Am 22. Juni ist nicht nur für das Stedtli Murten der schönste Tag im Jahr. An diesem Tag hat auch Marc Sutter aus Murten etwas zu feiern. Es ist nämlich sein Geburtstag, und dieses Jahr wird er 20 Jahre alt. Eigentlich würde er an diesem Tag mit seiner Familie den grossen Umzug der Solennität in Murten verfolgen, wegen Corona fällt dieser jedoch aus. «Wir haben ihm immer erzählt, dass die Feier extra für seinen Geburtstag organisiert wird, und da hatte er besonders grosse Freude», sagt seine Mutter, Sonja Sutter, und schmunzelt. 

Marc ist kein junger Mann wie jeder andere. Er leidet an einer Form von Leukodystrophie, einer unheilbaren Krankheit, die sein Nervensystem zerstört (siehe Kasten). Er sitzt im Rollstuhl, ist zum Teil gelähmt, hat eine geistige Behinderung, wird durch eine Sonde ernährt und hat eine Sehbehinderung. Beim Besuch bei ihm zu Hause erzählt seine Mutter Sonja Sutter seine Geschichte, da er selbst nicht sprechen kann.

Freude an den kleinen Dingen

Das Leben im Rollstuhl und mit dieser Krankheit hindert Marc Sutter nicht, an den kleinen Dingen Freude zu haben: Er drückt gerne Lichtschalter, mag das Klicken der Kamera, kann x Mal dasselbe Hörbuch hören, mag Tiere sowie Züge: seine grosse Leidenschaft. «Er liebt es, Zug-Videos zu schauen und Zug zu fahren. Die ‹Tüpfli-Züge› – die TPF-Züge – mag er jedoch nicht so.
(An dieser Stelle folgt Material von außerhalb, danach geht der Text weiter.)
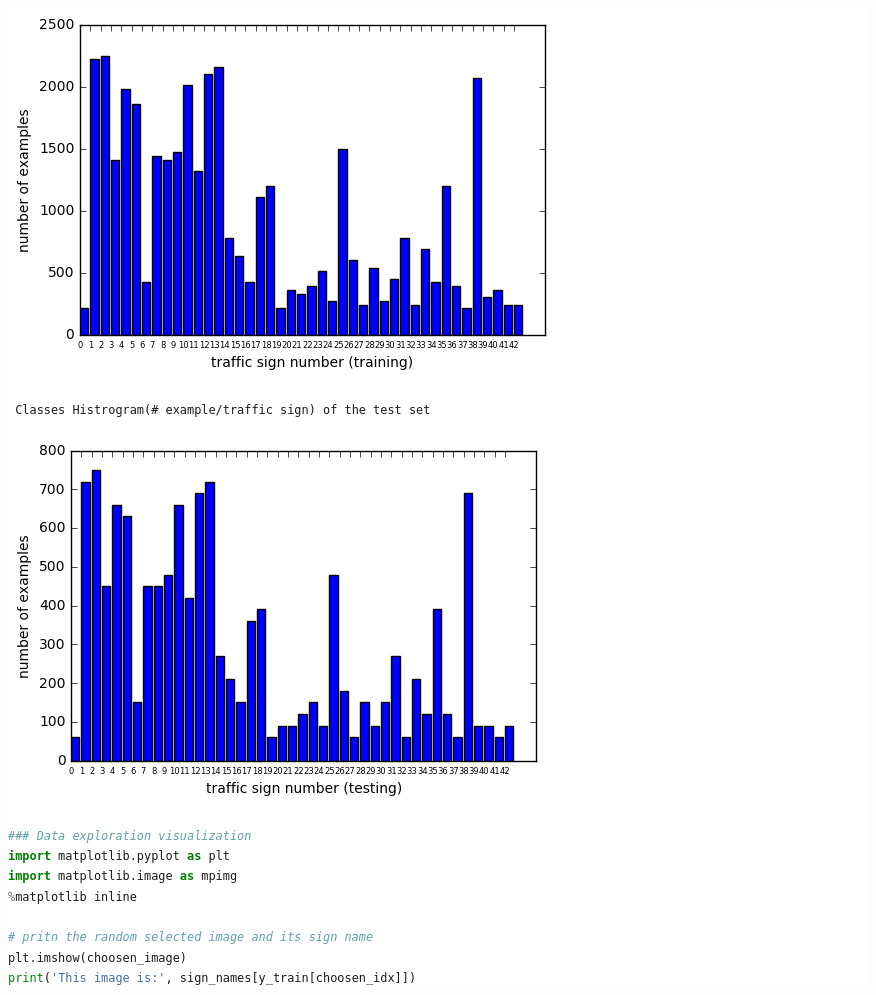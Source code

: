 ![png](output_3_1.png)


    
     Classes Histrogram(# example/traffic sign) of the test set
    


![png](output_3_3.png)



```python
### Data exploration visualization
import matplotlib.pyplot as plt
import matplotlib.image as mpimg
%matplotlib inline

# pritn the random selected image and its sign name
plt.imshow(choosen_image)
print('This image is:', sign_names[y_train[choosen_idx]])

```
Da weint er fast nach einer Fahrt bis nach Freiburg, weil die zu kurz ist für ihn», sagt sie.

Marc Sutter kommuniziert nicht mit Worten: Wenn er lacht und seine Mundwinkel nach oben zieht, bedeutet das, dass er etwas mag. Wenn er nicht reagiert oder den Mundwinkel nach unten zieht, dann mag er etwas nicht. «Ich frage ihn manchmal, was er lieber machen möchte, Zug-Filme schauen oder ein Hörbuch hören. Dann lacht er aber bei beidem, was manchmal ein bisschen schwierig sein kann», sagt sie. 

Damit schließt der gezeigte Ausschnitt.